- [Exercise]: For the entries that follow, restate word for word the line containing "- And if you", the line containing "- Practice interviewing.", and every line that lies between them.

- [Exercise data]:

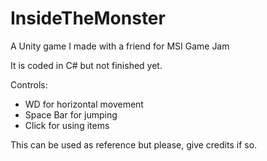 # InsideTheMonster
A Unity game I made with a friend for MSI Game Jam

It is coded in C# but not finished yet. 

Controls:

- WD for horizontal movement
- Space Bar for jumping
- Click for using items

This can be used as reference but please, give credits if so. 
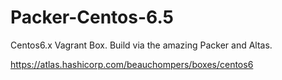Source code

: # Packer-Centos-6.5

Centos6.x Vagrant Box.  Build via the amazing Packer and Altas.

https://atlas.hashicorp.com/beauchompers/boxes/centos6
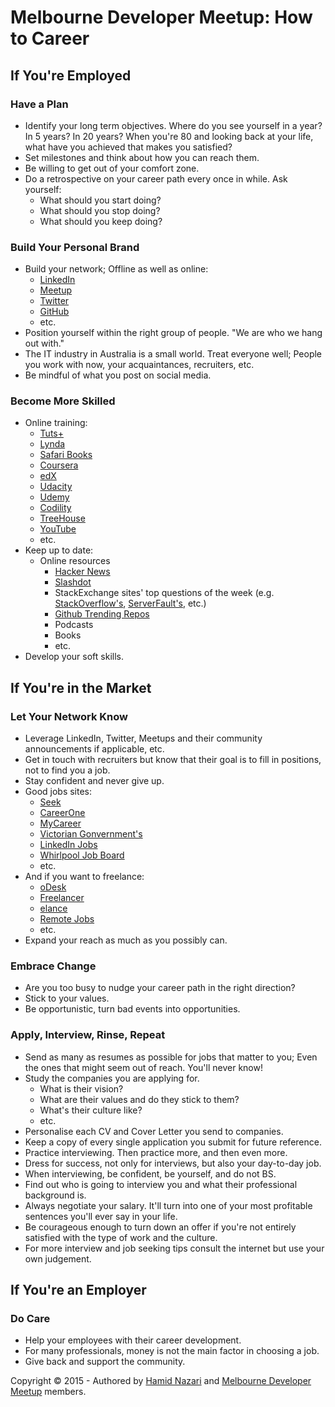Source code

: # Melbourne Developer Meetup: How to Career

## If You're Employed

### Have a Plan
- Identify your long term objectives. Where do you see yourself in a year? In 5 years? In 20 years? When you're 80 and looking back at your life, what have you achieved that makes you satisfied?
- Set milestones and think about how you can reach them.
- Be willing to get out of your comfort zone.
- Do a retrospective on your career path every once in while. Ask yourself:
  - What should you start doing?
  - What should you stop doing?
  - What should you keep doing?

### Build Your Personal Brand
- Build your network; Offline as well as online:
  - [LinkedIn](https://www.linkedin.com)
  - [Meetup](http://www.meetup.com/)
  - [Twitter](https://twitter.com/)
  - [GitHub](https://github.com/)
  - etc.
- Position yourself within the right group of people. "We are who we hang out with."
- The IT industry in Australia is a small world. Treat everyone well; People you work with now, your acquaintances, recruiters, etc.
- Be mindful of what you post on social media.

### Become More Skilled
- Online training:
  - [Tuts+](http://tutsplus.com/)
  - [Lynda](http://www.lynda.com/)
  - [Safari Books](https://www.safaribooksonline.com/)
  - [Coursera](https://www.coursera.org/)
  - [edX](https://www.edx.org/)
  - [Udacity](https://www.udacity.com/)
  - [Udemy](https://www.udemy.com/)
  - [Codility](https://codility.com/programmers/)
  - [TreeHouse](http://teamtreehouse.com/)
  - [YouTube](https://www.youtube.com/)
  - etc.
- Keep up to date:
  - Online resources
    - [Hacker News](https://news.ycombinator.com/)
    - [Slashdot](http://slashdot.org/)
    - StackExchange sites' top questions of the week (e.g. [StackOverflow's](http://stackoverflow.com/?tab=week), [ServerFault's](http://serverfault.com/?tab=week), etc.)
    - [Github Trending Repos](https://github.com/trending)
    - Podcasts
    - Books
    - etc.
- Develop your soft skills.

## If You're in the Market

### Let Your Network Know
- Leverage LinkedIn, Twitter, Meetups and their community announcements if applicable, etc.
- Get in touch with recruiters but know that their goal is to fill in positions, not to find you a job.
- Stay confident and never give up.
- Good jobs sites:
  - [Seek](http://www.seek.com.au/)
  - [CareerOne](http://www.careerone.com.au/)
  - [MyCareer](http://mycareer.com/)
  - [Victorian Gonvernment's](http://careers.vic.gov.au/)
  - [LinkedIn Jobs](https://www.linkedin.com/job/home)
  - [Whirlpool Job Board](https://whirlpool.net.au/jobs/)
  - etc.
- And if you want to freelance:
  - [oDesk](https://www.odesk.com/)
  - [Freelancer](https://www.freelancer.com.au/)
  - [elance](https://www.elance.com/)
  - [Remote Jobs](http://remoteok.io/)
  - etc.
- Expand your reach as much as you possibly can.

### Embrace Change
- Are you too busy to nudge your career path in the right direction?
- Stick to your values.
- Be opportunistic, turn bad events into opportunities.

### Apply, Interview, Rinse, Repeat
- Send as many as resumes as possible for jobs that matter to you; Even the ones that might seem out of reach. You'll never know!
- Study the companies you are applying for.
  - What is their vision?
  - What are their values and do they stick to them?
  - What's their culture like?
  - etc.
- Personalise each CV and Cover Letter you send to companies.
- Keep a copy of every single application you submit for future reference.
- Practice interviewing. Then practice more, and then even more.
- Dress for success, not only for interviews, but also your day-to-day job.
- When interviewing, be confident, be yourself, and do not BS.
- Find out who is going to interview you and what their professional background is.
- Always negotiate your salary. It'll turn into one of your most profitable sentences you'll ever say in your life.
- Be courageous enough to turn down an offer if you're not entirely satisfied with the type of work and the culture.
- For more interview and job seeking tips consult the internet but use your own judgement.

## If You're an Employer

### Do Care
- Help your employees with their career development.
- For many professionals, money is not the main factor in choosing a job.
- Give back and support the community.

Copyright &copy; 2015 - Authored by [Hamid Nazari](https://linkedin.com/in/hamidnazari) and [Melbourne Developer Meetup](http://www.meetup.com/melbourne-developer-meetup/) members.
---
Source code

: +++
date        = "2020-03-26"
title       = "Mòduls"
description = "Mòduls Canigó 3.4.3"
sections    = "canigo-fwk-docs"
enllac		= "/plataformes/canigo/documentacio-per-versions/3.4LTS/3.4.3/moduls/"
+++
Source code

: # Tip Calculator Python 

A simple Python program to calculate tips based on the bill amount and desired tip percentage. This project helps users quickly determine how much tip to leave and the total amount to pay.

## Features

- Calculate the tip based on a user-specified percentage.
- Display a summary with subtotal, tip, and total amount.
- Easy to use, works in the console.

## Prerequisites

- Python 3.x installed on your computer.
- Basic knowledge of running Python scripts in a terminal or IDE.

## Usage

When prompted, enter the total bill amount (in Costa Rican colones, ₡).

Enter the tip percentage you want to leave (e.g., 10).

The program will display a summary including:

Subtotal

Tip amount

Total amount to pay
--
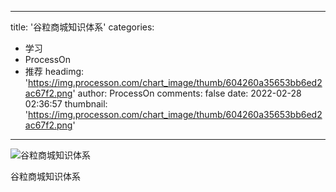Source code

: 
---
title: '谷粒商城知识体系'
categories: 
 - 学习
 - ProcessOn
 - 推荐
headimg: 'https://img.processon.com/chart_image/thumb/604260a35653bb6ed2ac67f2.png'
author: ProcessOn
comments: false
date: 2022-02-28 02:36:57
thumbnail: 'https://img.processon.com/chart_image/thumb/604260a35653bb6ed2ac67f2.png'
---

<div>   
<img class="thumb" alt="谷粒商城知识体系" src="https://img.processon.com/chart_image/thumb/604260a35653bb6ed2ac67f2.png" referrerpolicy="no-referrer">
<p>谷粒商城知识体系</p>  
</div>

- [Completed task]:
- And if you want to freelance:
  - [oDesk](https://www.odesk.com/)
  - [Freelancer](https://www.freelancer.com.au/)
  - [elance](https://www.elance.com/)
  - [Remote Jobs](http://remoteok.io/)
  - etc.
- Expand your reach as much as you possibly can.

### Embrace Change
- Are you too busy to nudge your career path in the right direction?
- Stick to your values.
- Be opportunistic, turn bad events into opportunities.

### Apply, Interview, Rinse, Repeat
- Send as many as resumes as possible for jobs that matter to you; Even the ones that might seem out of reach. You'll never know!
- Study the companies you are applying for.
  - What is their vision?
  - What are their values and do they stick to them?
  - What's their culture like?
  - etc.
- Personalise each CV and Cover Letter you send to companies.
- Keep a copy of every single application you submit for future reference.
- Practice interviewing. Then practice more, and then even more.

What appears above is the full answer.